## WHAT TO WORK ON:
Needed from the entries below: every line that holds the word "documentation".

(Data excerpts)
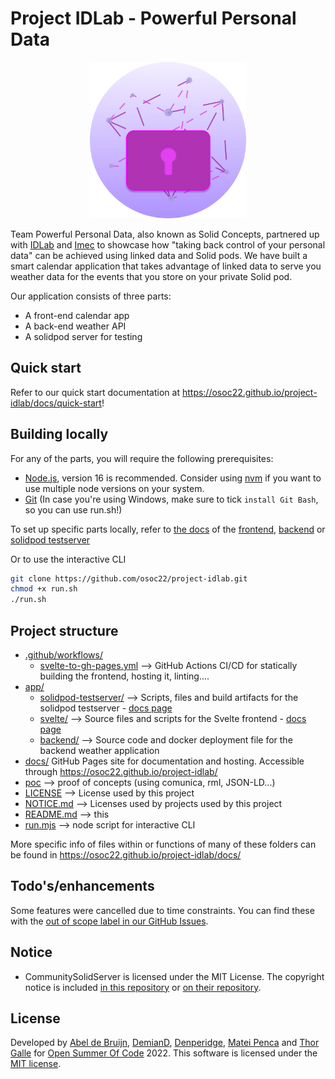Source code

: # Project IDLab - Powerful Personal Data

<div align="center">
  <img src="./docs/assets/powerful-personal-data-crest.svg" width="250px" />
</div>

Team Powerful Personal Data, also known as Solid Concepts, partnered up with [IDLab](https://www.ugent.be/ea/idlab/en) and [Imec](https://www.imec-int.com/en) to showcase how "taking back control of your personal data" can be achieved using linked data and Solid pods. We have built a smart calendar application that takes advantage of linked data to serve you weather data for the events that you store on your private Solid pod.

Our application consists of three parts:
- A front-end calendar app
- A back-end weather API
- A solidpod server for testing

## Quick start
Refer to our quick start documentation at https://osoc22.github.io/project-idlab/docs/quick-start!

## Building locally

For any of the parts, you will require the following prerequisites:
- [Node.js](https://nodejs.org/en/), version 16 is recommended. Consider using [nvm](https://github.com/nvm-sh/nvm) if you want to use multiple node versions on your system.
- [Git](https://git-scm.com/downloads) (In case you're using Windows, make sure to tick `install Git Bash`, so you can use run.sh!)

To set up specific parts locally, refer to [the docs](https://osoc22.github.io/project-idlab/docs/) of the [frontend](https://osoc22.github.io/project-idlab/docs/svelte/), [backend](https://osoc22.github.io/project-idlab/docs/backend/) or [solidpod testserver](https://osoc22.github.io/project-idlab/docs/solidpod-testserver/) 

Or to use the interactive CLI
```bash
git clone https://github.com/osoc22/project-idlab.git
chmod +x run.sh
./run.sh
```

## Project structure
- [.github/workflows/](.github/workflows/)
  - [svelte-to-gh-pages.yml](.github/workflows/svelte-to-gh-pages.yml) --> GitHub Actions CI/CD for statically building the frontend, hosting it, linting.... 
- [app/](app/)
  - [solidpod-testserver/](app/solidpod-testserver/) --> Scripts, files and build artifacts for the solidpod testserver - [docs page](https://osoc22.github.io/project-idlab/docs/solidpod-testserver/)
  - [svelte/](app/svelte/) --> Source files and scripts for the Svelte frontend - [docs page](https://osoc22.github.io/project-idlab/docs/svelte/)
  - [backend/](app/backend) --> Source code and docker deployment file for the backend weather application
- [docs/](docs/) GitHub Pages site for documentation and hosting. Accessible through https://osoc22.github.io/project-idlab/
- [poc](poc/) --> proof of concepts (using comunica, rml, JSON-LD...)
- [LICENSE](LICENSE) --> License used by this project
- [NOTICE.md](https://github.com/osoc22/project-idlab/blob/master/NOTICE.md) --> Licenses used by projects used by this project
- [README.md](README.md) --> this
- [run.mjs](run.mjs) --> node script for interactive CLI

More specific info of files within or functions of many of these folders can be found in https://osoc22.github.io/project-idlab/docs/

## Todo's/enhancements
Some features were cancelled due to time constraints. You can find these with the [out of scope label in our GitHub Issues](https://github.com/osoc22/project-idlab/issues?q=is%3Aissue+label%3A%22out+of+scope%22).

## Notice
- CommunitySolidServer is licensed under the MIT License. The copyright notice is included [in this repository](NOTICE.md#CommunitySolidServer) or [on their repository](https://github.com/CommunitySolidServer/CommunitySolidServer/blob/main/LICENSE.md).

## License
Developed by [Abel de Bruijn](https://github.com/yustarandomname), [DemianD](https://github.com/demiand), [Denperidge](https://github.com/Denperidge), [Matei Penca](https://github.com/Matei9721) and [Thor Galle](https://github.com/th0rgall) for [Open Summer Of Code](https://osoc.be/) 2022.
This software is licensed under the [MIT license](LICENSE).
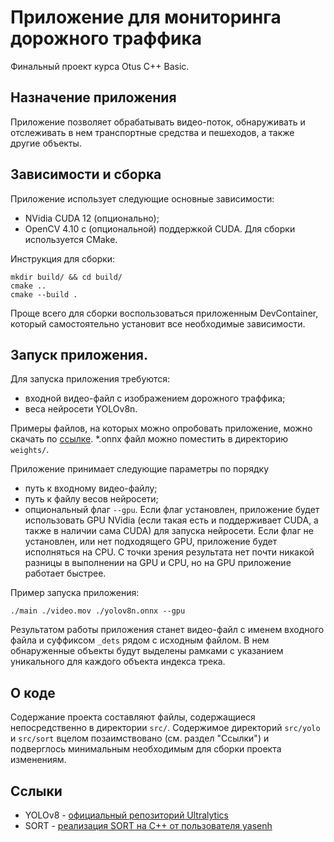 # Приложение для мониторинга дорожного траффика
Финальный проект курса Otus C++ Basic.

## Назначение приложения
Приложение позволяет обрабатывать видео-поток, обнаруживать и отслеживать в нем транспортные средства и пешеходов, а также другие объекты.

## Зависимости и сборка
Приложение использует следующие основные зависимости:
- NVidia CUDA 12 (опционально);
- OpenCV 4.10 с (опциональной) поддержкой CUDA.
Для сборки используется CMake.

Инструкция для сборки:
```shell
mkdir build/ && cd build/
cmake ..
cmake --build .
```

Проще всего для сборки воспользоваться приложенным DevContainer, который самостоятельно установит все необходимые зависимости.

## Запуск приложения.
Для запуска приложения требуются:

- входной видео-файл с изображением дорожного траффика;
- веса нейросети YOLOv8n.

Примеры файлов, на которых можно опробовать приложение, можно скачать по [ссылке](https://disk.yandex.ru/d/CtuH7ehtXpyHog). *.onnx файл можно поместить в директорию ```weights/```.

Приложение принимает следующие параметры по порядку
- путь к входному видео-файлу;
- путь к файлу весов нейросети;
- опциональный флаг ```--gpu```. Если флаг установлен, приложение будет использовать GPU NVidia (если такая есть и поддерживает CUDA, а также в наличии сама CUDA) для запуска нейросети. Если флаг не установлен, или нет подходящего GPU, приложение будет исполняться на CPU. С точки зрения результата нет почти никакой разницы в выполнении на GPU и CPU, но на GPU приложение работает быстрее.

Пример запуска приложения:
```shell
./main ./video.mov ./yolov8n.onnx --gpu
```

Результатом работы приложения станет видео-файл с именем входного файла и суффиксом ```_dets``` рядом с исходным файлом. В нем обнаруженные объекты будут выделены рамками с указанием уникального для каждого объекта индекса трека.

## О коде
Содержание проекта составляют файлы, содержащиеся непосредственно в директории ```src/```. Содержимое директорий ```src/yolo``` и ```src/sort``` вцелом позаимствовано (см. раздел "Ссылки") и подверглось минимальным необходимым для сборки проекта изменениям.

## Сслыки
- YOLOv8 - [официальный репозиторий Ultralytics](https://github.com/ultralytics/ultralytics/tree/main/examples/YOLOv8-CPP-Inference)
-  SORT - [реализация SORT на C++ от пользователя yasenh](https://github.com/yasenh/sort-cpp)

## ANSWER SPACE:
Refer to our quick start documentation at https://osoc22.github.io/project-idlab/docs/quick-start!
- [docs/](docs/) GitHub Pages site for documentation and hosting. Accessible through https://osoc22.github.io/project-idlab/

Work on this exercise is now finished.